How to go from wallflower to sunflower
So often our fears, and our beliefs about how we'll perform or behave stop us from doing the stuff we want to do in work and play.
Here's some techniques that can help us to feel more empowered, and take us from WALLFLOWER to SUNFLOWER.
It’s the school disco… you’re the wallflower waiting to be asked to dance standing by the drinks table and munching on the crisps. You don’t really want to make eye contact with anyone for fear they might laugh at you.
Fast forward 30 years and you still feel vulnerable and exposed when you’re having to talk to strangers at the school gates or networking.
Perhaps you’ve had similar feelings about reading aloud in class, or performing in the school play.
Your mind replays the same old story… the story that we’re not good enough, and we’re too fat, not clever enough, and don’t deserve to be there.
We replay that story time and time again, and to reframe your thinking takes conscious thinking and effort!
It doesn’t mean to say that the old patterns don’t come back when you’re being conscious of your thoughts, but it is entirely possible to retrain your brain.
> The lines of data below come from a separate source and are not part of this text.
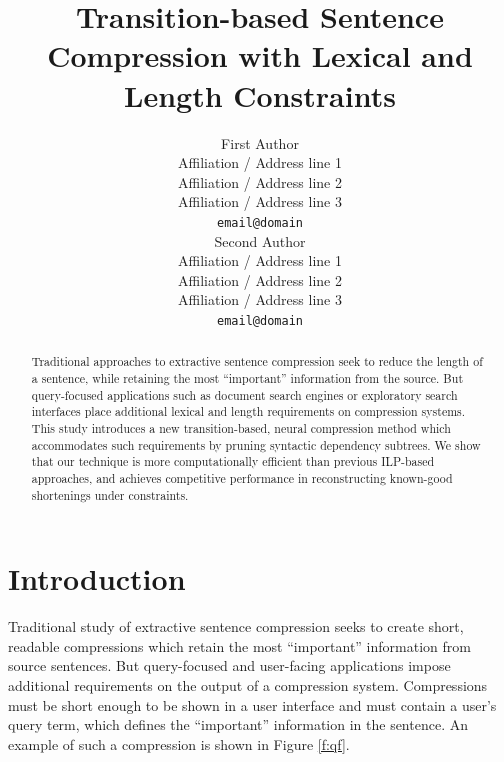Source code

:\documentclass[11pt,a4paper]{article}
\title{Transition-based Sentence Compression with Lexical and Length Constraints}
\author{First Author \\
  Affiliation / Address line 1 \\
  Affiliation / Address line 2 \\
  Affiliation / Address line 3 \\
  {\tt email@domain} \\\And
  Second Author \\
  Affiliation / Address line 1 \\
  Affiliation / Address line 2 \\
  Affiliation / Address line 3 \\
  {\tt email@domain} \\}
\date{}
\newcommand{\ahcomment}[1]{\textcolor{blue}{[#1 -AH]}}
\begin{document}
\maketitle




\begin{abstract}
Traditional approaches to extractive sentence compression seek to reduce the length of a sentence, while retaining the most ``important'' information from the source. But query-focused applications such as document search engines or exploratory search interfaces place additional lexical and length requirements on compression systems. This study introduces a new transition-based, neural compression method which accommodates such requirements by pruning syntactic dependency subtrees.  We show that our technique is more computationally efficient than previous ILP-based approaches, and achieves competitive performance in reconstructing known-good shortenings under constraints.
\end{abstract}

\section{Introduction}

Traditional study of extractive sentence compression seeks to create short, readable compressions which retain the most ``important'' information from source sentences. But query-focused and user-facing applications impose additional requirements on the output of a compression system. Compressions must be short enough to be shown in a user interface and must contain a user's query term, which defines the ``important'' information in the sentence. An example of such a compression is shown in Figure \ref{f:qf}.
\end{document}
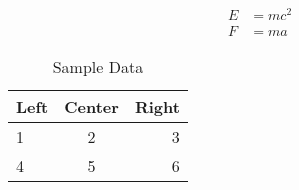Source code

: 

\begin{align}
  E &= mc^2 \\
  F &= ma
\end{align}

\begin{table}[htbp]
  \centering
  \caption{Sample Data}
  \begin{tabular}{|l|c|r|}
    \hline
    Left & Center & Right \\ \hline
    1 & 2 & 3 \\ \hline
    4 & 5 & 6 \\ \hline
  \end{tabular}
  \label{tab:sample}
\end{table}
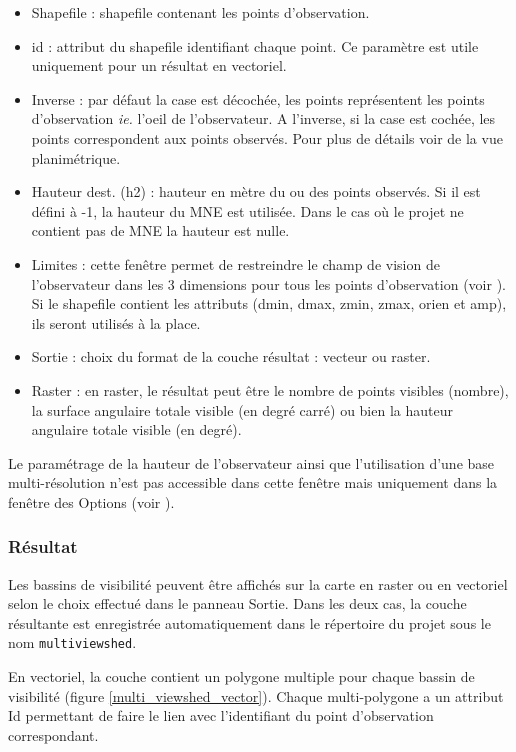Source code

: \documentclass{report}
\begin{document}
\begin{itemize}
	\item Shapefile : shapefile contenant les points d'observation.
	\item id : attribut du shapefile identifiant chaque point. Ce paramètre est utile uniquement pour un résultat en vectoriel.
	\item Inverse : par défaut la case est décochée, les points représentent les points d'observation \textit{ie.} l'oeil de l'observateur. A l'inverse, si la case est cochée, les points correspondent aux points observés. Pour plus de détails voir  de la vue planimétrique.
	\item Hauteur dest. (h2) : hauteur en mètre du ou des points observés. Si il est défini à -1, la hauteur du MNE est utilisée. Dans le cas où le projet ne contient pas de MNE la hauteur est nulle.
	\item Limites : cette fenêtre permet de restreindre le champ de vision de l'observateur dans les 3 dimensions pour tous les points d'observation (voir ). Si le shapefile contient les attributs (dmin, dmax, zmin, zmax, orien et amp), ils seront utilisés à la place.
	\item Sortie : choix du format de la couche résultat : vecteur ou raster.
	\item Raster : en raster, le résultat peut être le nombre de points visibles (nombre), la surface angulaire totale visible (en degré carré) ou bien la hauteur angulaire totale visible (en degré).
\end{itemize}

Le paramétrage de la hauteur de l'observateur ainsi que l'utilisation d'une base multi-résolution n'est pas accessible dans cette fenêtre mais uniquement dans la fenêtre des Options (voir ).

\subsubsection{Résultat}
Les bassins de visibilité peuvent être affichés sur la carte en raster ou en vectoriel selon le choix effectué dans le panneau Sortie. Dans les deux cas, la couche résultante est enregistrée automatiquement dans le répertoire du projet sous le nom \verb|multiviewshed|.

En vectoriel, la couche contient un polygone multiple pour chaque bassin de visibilité (figure \ref{multi_viewshed_vector}). Chaque multi-polygone a un attribut Id permettant de faire le lien avec l'identifiant du point d'observation correspondant.
\end{document}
These memories from our younger years can have such a lasting impact and stop us doing the things we want to do.
Think about the things that you would like to do to further your career or your personal life.
From going on dates to public speaking.
For years I was petrified of going to networking events. I thought no one would talk to me, and think I was stupid.
Once I started addressing my self-worth and flipping my switches, then I was able to talk to strangers, and begin to enjoy meeting new people.
FLIP THE SWITCH
Rewrite your script. If you tell yourself that you’re awful at speaking in public and always trip on your words then rewrite your story.
Start telling yourself that you can do this, and become aware of your language and the way you talk to yourself.
Whatever you’re going to do…
- Going for a job interview
- Public speaking
- Talking to strangers
- Going on a date
- Going for a dinner with your family
You need to prepare yourself emotionally, and then systematically prepare yourself so you’re in a peak mental state to go from wallflower to sunflower.
GET CLARITY ON YOUR TRIGGER POINTS
Spend some time journaling to work out what are your trigger points…
The memories and moments that made you feel uncomfortable as a kid – when you had to read out a paragraph in French, or dance in the school play. Whatever it maybe. These moments can trigger similar feelings of unworthiness when you have to give a presentation on stage, go for an interview, or go to a networking event.
REFRAME YOUR MEMORY
Think of the memory, and now take your memory. Is it in black or white or colour?
Turn it to black and white, and then shrink it down.
If you can’t shrink the memory, then make yourself bigger than those who intimidated you…
VISUALISE THE EVENT
Imagine sitting in the interview, and answering the questions, or talking to people at the networking event.
See yourself confidently talking to others, and behaving as you want to be – your best self.
When you’re doing something monotonous, where you can zone out – cleaning your teeth, washing up, or on the bus – start imagining you doing that thing.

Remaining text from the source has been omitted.